Contrary to the popular image of chemical bonds as sticks connecting balls that represent the atoms in a molecule, a chemical bond is actually a distribution of electronic charge that bridges two or more atoms, effectively gluing them together. The thermal motion of the atoms gives rise to characteristic vibrational “modes” or frequencies that reflect the strength of their chemical bond. Various vibrational spectroscopy techniques can be used to provide detailed information about these bonds.
Rice University physics professor Douglas Natelson and his graduate student Yajing Li used surface-enhanced Raman spectroscopy to measure the vibrational modes of buckyballs attached to nano-sized antennas made of gold when an electrical current was passed through. They found that the frequencies of the vibrational modes were systematically lowered by the applied voltage, indicating that the chemical bonds had been weakened.
When the applied voltage was removed, the vibrational modes in the buckyballs returned to their normal state.
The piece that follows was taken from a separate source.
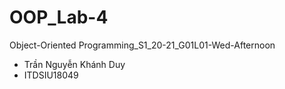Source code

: # OOP_Lab-4
Object-Oriented Programming_S1_20-21_G01L01-Wed-Afternoon
- Trần Nguyễn Khánh Duy
- ITDSIU18049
Given that the observed shift in vibrational frequencies was inconsistent with the Stark effect, a well-known molecular spectral response to an electric field, the results called for a new theoretical model.
Working at the Molecular Foundry with Leeor Kronik of the Weizmann Institute of Science in Israel, Neaton and his graduate student Peter Doak developed a theoretical model, and then performed the calculations using the computational facilities of the National Energy Research Scientific Computing Center (NERSC), another DOE national user facility housed at Berkeley Lab.
“We found that the Rice University measurements can be explained in terms of a theoretical model in which the applied voltage slightly increases the average amount of electronic charge on the buckyball, thus tuning the chemical bond strength,” Neaton says. “The implication is that controlling the charge state of a molecule at an interface is a possible means of achieving significant shifts in vibrational energies relative to a pure Stark effect.”
A paper describing this research by Neaton, Natelson and the other collaborators has been published in the Proceedings of the National Academy of Sciences. The paper is titled “Voltage tuning of vibrational mode energies in single-molecule junctions.”
This research was primarily supported by the DOE Office of Science.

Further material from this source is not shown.